(RECORDS TO PROCESS)
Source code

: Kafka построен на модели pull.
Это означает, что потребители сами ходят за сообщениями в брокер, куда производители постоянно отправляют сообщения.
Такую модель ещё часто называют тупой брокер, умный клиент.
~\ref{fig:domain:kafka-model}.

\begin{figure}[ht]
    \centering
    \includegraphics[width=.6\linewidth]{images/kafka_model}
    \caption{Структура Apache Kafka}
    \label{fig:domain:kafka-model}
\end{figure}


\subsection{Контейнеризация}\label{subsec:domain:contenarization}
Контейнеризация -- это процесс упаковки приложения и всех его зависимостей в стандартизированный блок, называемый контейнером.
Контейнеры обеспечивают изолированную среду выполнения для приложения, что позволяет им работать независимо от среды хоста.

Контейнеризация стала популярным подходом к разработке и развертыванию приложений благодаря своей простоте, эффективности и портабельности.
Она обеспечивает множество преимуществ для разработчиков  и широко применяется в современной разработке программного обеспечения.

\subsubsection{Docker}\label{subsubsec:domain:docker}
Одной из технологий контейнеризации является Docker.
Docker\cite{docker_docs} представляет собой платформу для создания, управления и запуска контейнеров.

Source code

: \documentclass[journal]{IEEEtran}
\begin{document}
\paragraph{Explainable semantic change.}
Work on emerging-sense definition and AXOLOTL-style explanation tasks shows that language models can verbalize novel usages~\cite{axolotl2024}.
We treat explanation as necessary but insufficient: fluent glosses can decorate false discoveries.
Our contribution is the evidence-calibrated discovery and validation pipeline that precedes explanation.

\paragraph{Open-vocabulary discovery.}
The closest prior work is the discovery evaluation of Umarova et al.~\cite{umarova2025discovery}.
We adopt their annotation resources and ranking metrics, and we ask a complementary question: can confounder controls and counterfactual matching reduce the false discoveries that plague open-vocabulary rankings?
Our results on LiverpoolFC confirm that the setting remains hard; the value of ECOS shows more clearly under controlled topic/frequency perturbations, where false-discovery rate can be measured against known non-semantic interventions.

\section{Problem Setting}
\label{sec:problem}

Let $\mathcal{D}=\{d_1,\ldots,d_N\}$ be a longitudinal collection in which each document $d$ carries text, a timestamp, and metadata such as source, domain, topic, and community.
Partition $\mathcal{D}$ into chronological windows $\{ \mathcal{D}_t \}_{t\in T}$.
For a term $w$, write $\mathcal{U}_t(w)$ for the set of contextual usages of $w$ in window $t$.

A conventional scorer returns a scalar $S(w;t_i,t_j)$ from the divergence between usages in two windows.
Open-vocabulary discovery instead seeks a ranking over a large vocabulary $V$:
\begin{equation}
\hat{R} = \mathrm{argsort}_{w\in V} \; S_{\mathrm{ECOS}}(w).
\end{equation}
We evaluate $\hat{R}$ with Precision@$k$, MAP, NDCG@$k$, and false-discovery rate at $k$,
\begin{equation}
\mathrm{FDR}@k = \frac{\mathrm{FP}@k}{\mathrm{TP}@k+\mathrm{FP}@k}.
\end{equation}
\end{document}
(End RECORDS TO PROCESS)
Across the entries above, work out how many lines hold "domain". The answer is that number alone.

5